- Sir Ronald Halstead in 1967
- Born: 17 May 1927 Lancaster, Lancashire
- Died: 18 June 2021 (aged 94)
- Education: Queens' College, Cambridge
- Occupation: Businessman
- Known for: Chairman and Chief Executive of Beecham Group (1984-1985) Deputy Chairman of British Steel (1986-1994)

= Ronald Halstead =

British businessman (1927–2021)

Sir Ronald Halstead KBE (17 May 1927 – 18 June 2021) was a British businessman who was chairman and chief executive of the Beecham Group from 1984 to 1985 and deputy chairman of British Steel from 1986 to 1994.

== Biography ==

Halstead was born on 17 May 1927 in Lancaster, Lancashire, to Richard Halstead and Bessie (née Harrison), the elder of two sons.
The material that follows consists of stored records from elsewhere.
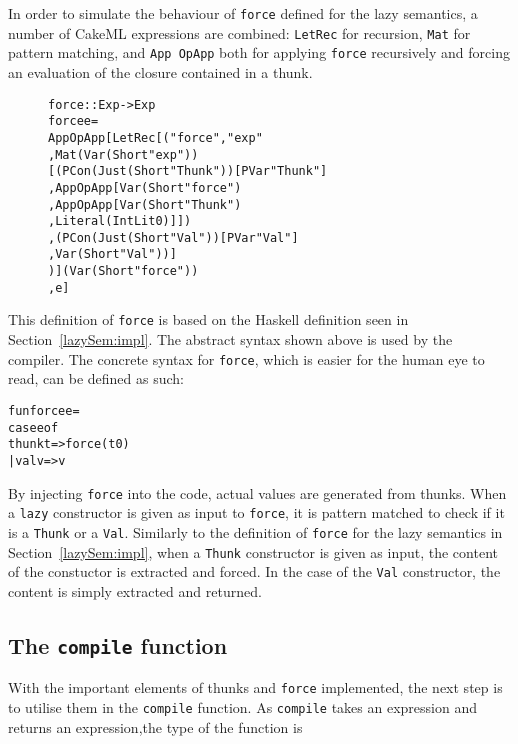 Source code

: In order to simulate the behaviour of \texttt{force} defined for the lazy
semantics, a number of CakeML expressions are combined:
\texttt{LetRec} for recursion, \texttt{Mat} for pattern
matching, and \texttt{App OpApp} both for applying \texttt{force} recursively
and forcing an evaluation of the closure contained in a thunk.

\begin{figure}[H]
\begin{alltt}
force :: Exp -> Exp
force e =
  App OpApp [LetRec [("force", "exp"
                     , Mat (Var (Short "exp"))
                       [(PCon (Just (Short "Thunk")) [PVar "Thunk"]
                        , App OpApp [Var (Short "force")
                                    , App OpApp [Var (Short "Thunk")
                                                , Literal (IntLit 0)]])
                       ,(PCon (Just (Short "Val")) [PVar "Val"]
                        , Var (Short "Val"))]
                     )] (Var (Short "force"))
            , e]
\end{alltt}
\end{figure}

\noindent This definition of \texttt{force} is based on the Haskell definition
seen in Section~\ref{lazySem:impl}. The abstract syntax shown above is used by
the compiler. The concrete syntax for \texttt{force}, which is easier for the
human eye to read, can be defined as such:

\begin{alltt}
fun force e =
  case e of
    thunk t => force (t 0)
    | val v => v
\end{alltt}


\noindent By injecting \texttt{force} into the code, actual values are generated
from thunks. When a \texttt{lazy} constructor is given
as input to \texttt{force}, it is pattern matched to check if it is a
\texttt{Thunk} or a \texttt{Val}. Similarly to the definition of \texttt{force}
for the lazy semantics in Section~\ref{lazySem:impl}, when a \texttt{Thunk}
constructor is given as input, the content of the constuctor is extracted and
forced. In the case of the \texttt{Val} constructor, the content is simply
extracted and returned.

\subsection{The \texttt{compile} function}
With the important elements of thunks and \texttt{force} implemented, the next
step is to utilise them in the \texttt{compile} function. 
As \texttt{compile} takes an expression and returns an expression,the type of
the function is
He was educated at Lancaster Royal Grammar School and Queens' College, Cambridge, where he obtained a M.A. degree in natural science and gained an athletics Blue.

He began his working life as a research chemist with H. P. Bulmer. He joined Beecham in 1954 as a manufacturing manager with Macleans Ltd. In 1955, he was posted to the US as factory manager of Beecham Products Inc. (USA), rising to become President of Beecham Research Labs Inc. (USA) in 1962. He returned to the U.K. in 1964, joining the board of Beecham, and became managing director for consumer products in 1973. He was appointed chairman and chief executive of Beecham Group in 1984, leaving in 1985 after 18 months following a boardroom coup. Halstead joined the board of British Steel as a non-executive director in 1979, becoming deputy chairman in 1986 until 1994. He held numerous directorships, appointments in government and industry working groups and other organisations.

Halstead was appointed Commander of the Order of the British Empire (CBE) in 1976 for services to the food industry and knighted in 1985. He was married twice: in 1968 to Yvonne de Monchaux (died 1978) with whom he had two children, and in 2000 to Susanne Stoessl (died 2013). He died on 18 June 2021, aged 94, of heart failure.